Faraz took us through his PixSense experience, how/why PixSense had come into being, carefully pointing out for the benefit of the attendees the challenges that he and Adnan had faced especially in the early years. There were lessons to be learnt from what he said – what worked, what didn’t, the frustrations, the challenges, the highs, the lows.
Some of the key points that I picked up from the panelists, that I am sharing here, were the following:
1. Have family and friends that you can borrow from at the outset because you will need initial capital for the first 6 – 9 months simply to survive.
2. One cannot be an entrepreneur part-time. It has to be a full time occupation.
3. If you are married, you must ensure that your spouse is loving and understanding enough to put up with you working long hour days, seven days a week and travelling if need be.

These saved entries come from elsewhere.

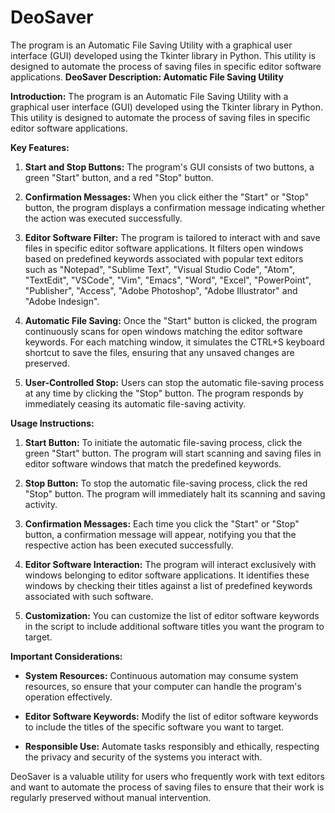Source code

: # DeoSaver
The program is an Automatic File Saving Utility with a graphical user interface (GUI) developed using the Tkinter library in Python. This utility is designed to automate the process of saving files in specific editor software applications.
**DeoSaver Description: Automatic File Saving Utility**

**Introduction:**
The program is an Automatic File Saving Utility with a graphical user interface (GUI) developed using the Tkinter library in Python. This utility is designed to automate the process of saving files in specific editor software applications.

**Key Features:**

1. **Start and Stop Buttons:** The program's GUI consists of two buttons, a green "Start" button, and a red "Stop" button.

2. **Confirmation Messages:** When you click either the "Start" or "Stop" button, the program displays a confirmation message indicating whether the action was executed successfully.

3. **Editor Software Filter:** The program is tailored to interact with and save files in specific editor software applications. It filters open windows based on predefined keywords associated with popular text editors such as "Notepad", "Sublime Text", "Visual Studio Code", "Atom", "TextEdit", "VSCode", "Vim", "Emacs", "Word", "Excel", "PowerPoint", "Publisher", "Access", "Adobe Photoshop", "Adobe Illustrator" and "Adobe Indesign".

4. **Automatic File Saving:** Once the "Start" button is clicked, the program continuously scans for open windows matching the editor software keywords. For each matching window, it simulates the CTRL+S keyboard shortcut to save the files, ensuring that any unsaved changes are preserved.

5. **User-Controlled Stop:** Users can stop the automatic file-saving process at any time by clicking the "Stop" button. The program responds by immediately ceasing its automatic file-saving activity.

**Usage Instructions:**

1. **Start Button:** To initiate the automatic file-saving process, click the green "Start" button. The program will start scanning and saving files in editor software windows that match the predefined keywords.

2. **Stop Button:** To stop the automatic file-saving process, click the red "Stop" button. The program will immediately halt its scanning and saving activity.

3. **Confirmation Messages:** Each time you click the "Start" or "Stop" button, a confirmation message will appear, notifying you that the respective action has been executed successfully.

4. **Editor Software Interaction:** The program will interact exclusively with windows belonging to editor software applications. It identifies these windows by checking their titles against a list of predefined keywords associated with such software.

5. **Customization:** You can customize the list of editor software keywords in the script to include additional software titles you want the program to target.

**Important Considerations:**

- **System Resources:** Continuous automation may consume system resources, so ensure that your computer can handle the program's operation effectively.

- **Editor Software Keywords:** Modify the list of editor software keywords to include the titles of the specific software you want to target.

- **Responsible Use:** Automate tasks responsibly and ethically, respecting the privacy and security of the systems you interact with.

DeoSaver is a valuable utility for users who frequently work with text editors and want to automate the process of saving files to ensure that their work is regularly preserved without manual intervention.
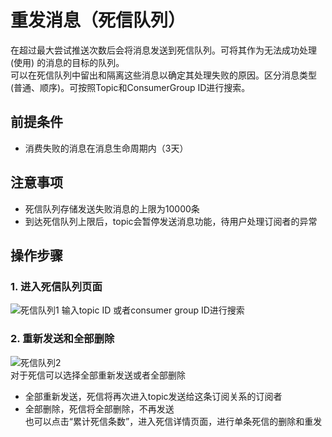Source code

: # 重发消息（死信队列）
在超过最大尝试推送次数后会将消息发送到死信队列。可将其作为无法成功处理 (使用) 的消息的目标的队列。  
可以在死信队列中留出和隔离这些消息以确定其处理失败的原因。区分消息类型(普通、顺序)。可按照Topic和ConsumerGroup ID进行搜索。

## 前提条件
- 消费失败的消息在消息生命周期内（3天）

## 注意事项
- 死信队列存储发送失败消息的上限为10000条
- 到达死信队列上限后，topic会暂停发送消息功能，待用户处理订阅者的异常

## 操作步骤
### 1. 进入死信队列页面

![死信队列1](https://github.com/jdcloudcom/cn/blob/edit/image/Internet-Middleware/Message-Queue/死信队列-01.png)
输入topic ID 或者consumer group ID进行搜索

### 2. 重新发送和全部删除
![死信队列2](https://github.com/jdcloudcom/cn/blob/edit/image/Internet-Middleware/Message-Queue/死信队列-02.png)  
对于死信可以选择全部重新发送或者全部删除  
- 全部重新发送，死信将再次进入topic发送给这条订阅关系的订阅者
- 全部删除，死信将全部删除，不再发送  
也可以点击“累计死信条数”，进入死信详情页面，进行单条死信的删除和重发

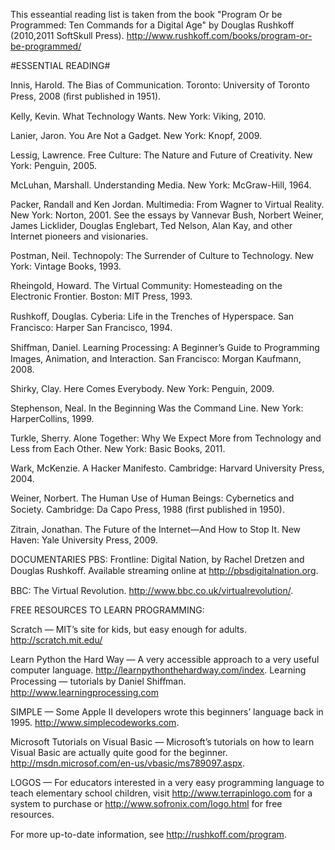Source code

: This esseantial reading list is taken from the book "Program Or be Programmed: Ten Commands for a Digital Age" by Douglas Rushkoff (2010,2011 SoftSkull Press). 
http://www.rushkoff.com/books/program-or-be-programmed/




#ESSENTIAL READING#

Innis, Harold. The Bias of Communication. Toronto: University of Toronto Press, 2008 (ﬁrst published in 1951).

Kelly, Kevin. What Technology Wants. New York: Viking, 2010. 

Lanier, Jaron. You Are Not a Gadget. New York: Knopf, 2009.

Lessig, Lawrence. Free Culture: The Nature and Future of Creativity. New York: Penguin, 2005.

McLuhan, Marshall. Understanding Media. New York: McGraw-Hill, 1964.

Packer, Randall and Ken Jordan. Multimedia: From Wagner to Virtual Reality. New York: Norton, 2001.  See the essays by Vannevar Bush, Norbert Weiner, James Licklider, Douglas Englebart, Ted Nelson, Alan Kay, and other Internet pioneers and visionaries.

Postman, Neil. Technopoly: The Surrender of Culture to Technology. New York: Vintage Books, 1993.

Rheingold, Howard. The Virtual Community: Homesteading on the Electronic Frontier. Boston: MIT Press, 1993.

Rushkoﬀ, Douglas. Cyberia: Life in the Trenches of Hyperspace. San Francisco: Harper San Francisco, 1994.

Shiﬀman, Daniel. Learning Processing: A Beginner’s Guide to Programming Images, Animation, and Interaction. San Francisco: Morgan Kaufmann, 2008.

Shirky, Clay. Here Comes Everybody. New York: Penguin, 2009.

Stephenson, Neal. In the Beginning Was the Command Line. New York: HarperCollins, 1999.

Turkle, Sherry. Alone Together: Why We Expect More from Technology and Less from Each Other. New York: Basic Books, 2011.

Wark, McKenzie. A Hacker Manifesto. Cambridge: Harvard University Press, 2004.

Weiner, Norbert. The Human Use of Human Beings: Cybernetics and Society. Cambridge: Da Capo Press, 1988 (ﬁrst published in 1950).

Zitrain, Jonathan. The Future of the Internet—And How to Stop It. New Haven: Yale University Press, 2009.

DOCUMENTARIES
PBS: Frontline: Digital Nation, by Rachel Dretzen and Douglas Rushkoﬀ. Available streaming online at http://pbsdigitalnation.org.

BBC: The Virtual Revolution. http://www.bbc.co.uk/virtualrevolution/.


FREE RESOURCES TO LEARN PROGRAMMING:

Scratch — MIT’s site for kids, but easy enough for adults. http://scratch.mit.edu/

Learn Python the Hard Way — A very accessible approach to a very useful computer language. http://learnpythonthehardway.com/index.
Learning Processing — tutorials by Daniel Shiﬀman. http://www.learningprocessing.com

SIMPLE — Some Apple II developers wrote this beginners’ language back in 1995. http://www.simplecodeworks.com.

Microsoft Tutorials on Visual Basic — Microsoft’s tutorials on how to learn Visual Basic are actually quite good for the beginner. http://msdn.microsof.com/en-us/vbasic/ms789097.aspx.

LOGOS — For educators interested in a very easy programming language to teach elementary school children, visit http://www.terrapinlogo.com for a system to purchase or http://www.sofronix.com/logo.html for free resources. 

For more up-to-date information, see http://rushkoﬀ.com/program.

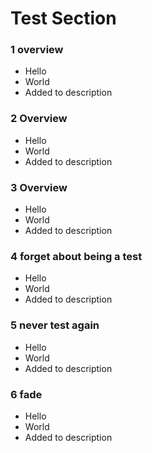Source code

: # Test Section

### 1 overview ###

+ Hello
+ World
+ Added to description

### 2 Overview ###

+ Hello
+ World
+ Added to description

### 3 Overview ###

+ Hello
+ World
+ Added to description

### 4 forget about being a test ###

+ Hello
+ World
+ Added to description

### 5 never test again ###

+ Hello
+ World
+ Added to description

### 6 fade ###

+ Hello
+ World
+ Added to description
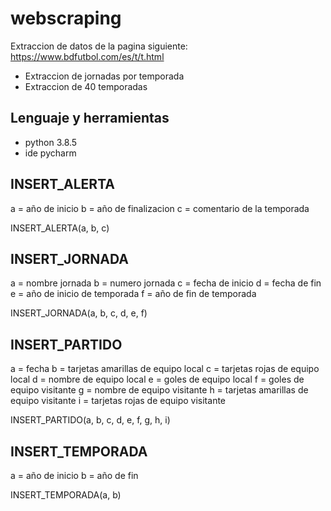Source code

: # webscraping

Extraccion de datos de la pagina siguiente: https://www.bdfutbol.com/es/t/t.html

- Extraccion de jornadas por temporada
- Extraccion de 40 temporadas

## Lenguaje y herramientas
- python 3.8.5
- ide pycharm

## INSERT_ALERTA

a = año de inicio
b = año de finalizacion
c = comentario de la temporada

INSERT_ALERTA(a, b, c)

## INSERT_JORNADA

a = nombre jornada
b = numero jornada
c = fecha de inicio
d = fecha de fin
e = año de inicio de temporada
f = año de fin de temporada

INSERT_JORNADA(a, b, c, d, e, f)

## INSERT_PARTIDO

a = fecha
b = tarjetas amarillas de equipo local
c = tarjetas rojas de equipo local
d = nombre de equipo local
e = goles de equipo local
f = goles de equipo visitante
g = nombre de equipo visitante
h = tarjetas amarillas de equipo visitante
i = tarjetas rojas de equipo visitante

INSERT_PARTIDO(a, b, c, d, e, f, g, h, i)

## INSERT_TEMPORADA

a = año de inicio
b = año de fin

INSERT_TEMPORADA(a, b)
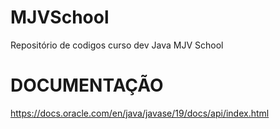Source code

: # MJVSchool
Repositório de codigos curso dev Java MJV School

# DOCUMENTAÇÃO

https://docs.oracle.com/en/java/javase/19/docs/api/index.html
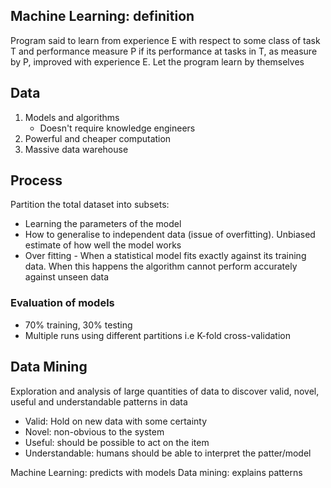 ## Machine Learning: definition
Program said to learn from experience E with respect to some class of task T and performance measure P if its performance at tasks in T, as measure by P, improved with experience E. Let the program learn by themselves

## Data
1. Models and algorithms
	- Doesn't require knowledge engineers
2. Powerful and cheaper computation
3. Massive data warehouse

## Process
Partition the total dataset into subsets:
- Learning the parameters of the model
- How to generalise to independent data (issue of overfitting). Unbiased estimate of how well the model works
- Over fitting - When a statistical model fits exactly against its training data. When this happens the algorithm cannot perform accurately against unseen data

### Evaluation of models
- 70% training, 30% testing
- Multiple runs using different partitions i.e K-fold cross-validation

## Data Mining
Exploration and analysis of large quantities of data to discover valid, novel, useful and understandable patterns in data
- Valid: Hold on new data with some certainty
- Novel: non-obvious to the system
- Useful: should be possible to act on the item
- Understandable: humans should be able to interpret the patter/model

Machine Learning: predicts with models
Data mining: explains patterns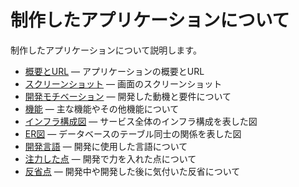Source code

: # 制作したアプリケーションについて
制作したアプリケーションについて説明します。

- [概要とURL](./outline.md) — アプリケーションの概要とURL
- [スクリーンショット](./screenshot.md) — 画面のスクリーンショット
- [開発モチベーション](./motivation.md) — 開発した動機と要件について
- [機能](./feature.md) — 主な機能やその他機能について
- [インフラ構成図](./system_diagram.md) — サービス全体のインフラ構成を表した図
- [ER図](./er_diagram.md) — データベースのテーブル同士の関係を表した図
- [開発言語](./programming_language.md) — 開発に使用した言語について
- [注力した点](./spotlight/README.md) — 開発で力を入れた点について
- [反省点](./reflect.md) — 開発中や開発した後に気付いた反省について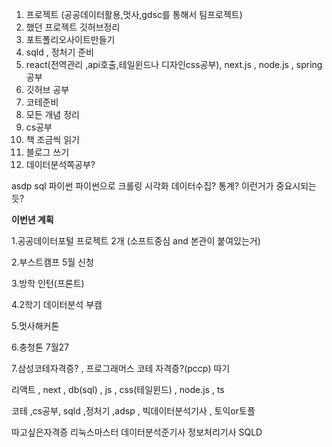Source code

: 

1. 프로젝트 (공공데이터활용,멋사,gdsc를 통해서 팀프로젝트)
2. 했던 프로젝트 깃허브정리
3. 포트폴리오사이트만들기
4. sqld , 정처기 준비
5. react(전역관리 ,api호출,테일윈드나 디자인css공부), next.js , node.js , spring공부 
6. 깃허브 공부
7. 코테준비
8. 모든 개념 정리
9. cs공부
10. 책 조금씩 읽기
11. 블로그 쓰기 
12. 데이터분석쪽공부?

asdp
sql
파이썬
파이썬으로 크롤링
시각화
데이터수집?
통계?
이런거가 중요시되는듯?



**이번년 계획**


1.공공데이터포털 프로젝트 2개 (소프트중심 and 본관이 붙여있는거)

2.부스트캠프 5월 신청

3.방학 인턴(프론트)

4.2학기 데이터분석 부캠

5.멋사해커톤

6.충청톤 7월27

7.삼성코테자격증? , 프로그래머스 코테 자격증?(pccp) 따기

리액트 , next , db(sql) , js , css(테일윈드) , node.js , ts

코테 ,cs공부, sqld ,정처기  ,adsp , 빅데이터분석기사 , 토익or토플




따고싶은자격증
리눅스마스터
데이터분석준기사
정보처리기사
SQLD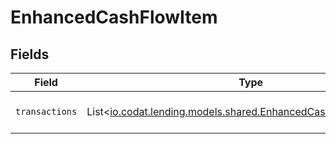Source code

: # EnhancedCashFlowItem


## Fields

| Field                                                                                                                  | Type                                                                                                                   | Required                                                                                                               | Description                                                                                                            |
| ---------------------------------------------------------------------------------------------------------------------- | ---------------------------------------------------------------------------------------------------------------------- | ---------------------------------------------------------------------------------------------------------------------- | ---------------------------------------------------------------------------------------------------------------------- |
| `transactions`                                                                                                         | List<[io.codat.lending.models.shared.EnhancedCashFlowTransaction](../../models/shared/EnhancedCashFlowTransaction.md)> | :heavy_minus_sign:                                                                                                     | An array of transaction data.                                                                                          |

4. Be sure you love what you are doing – otherwise you won’t be able to sustain it. So if you wake up one morning hating what you do, and this feeling persists for several days, then you are obviously not following your heart and it is best to quit.
5. Be strong enough for 77 out of 80 VC rejections (in the case of Faraz) and more in the case of Idris. Learn from them, don’t consider them failures – eventually you’ll get there.
6. Don’t let the external noise keep you from hearing the voice in your head and in your heart.
7. Find some good mentors who will guide you and be your sounding board, who will be brutal when they need to be so that you may continue on the road to achieving your goal, your dream.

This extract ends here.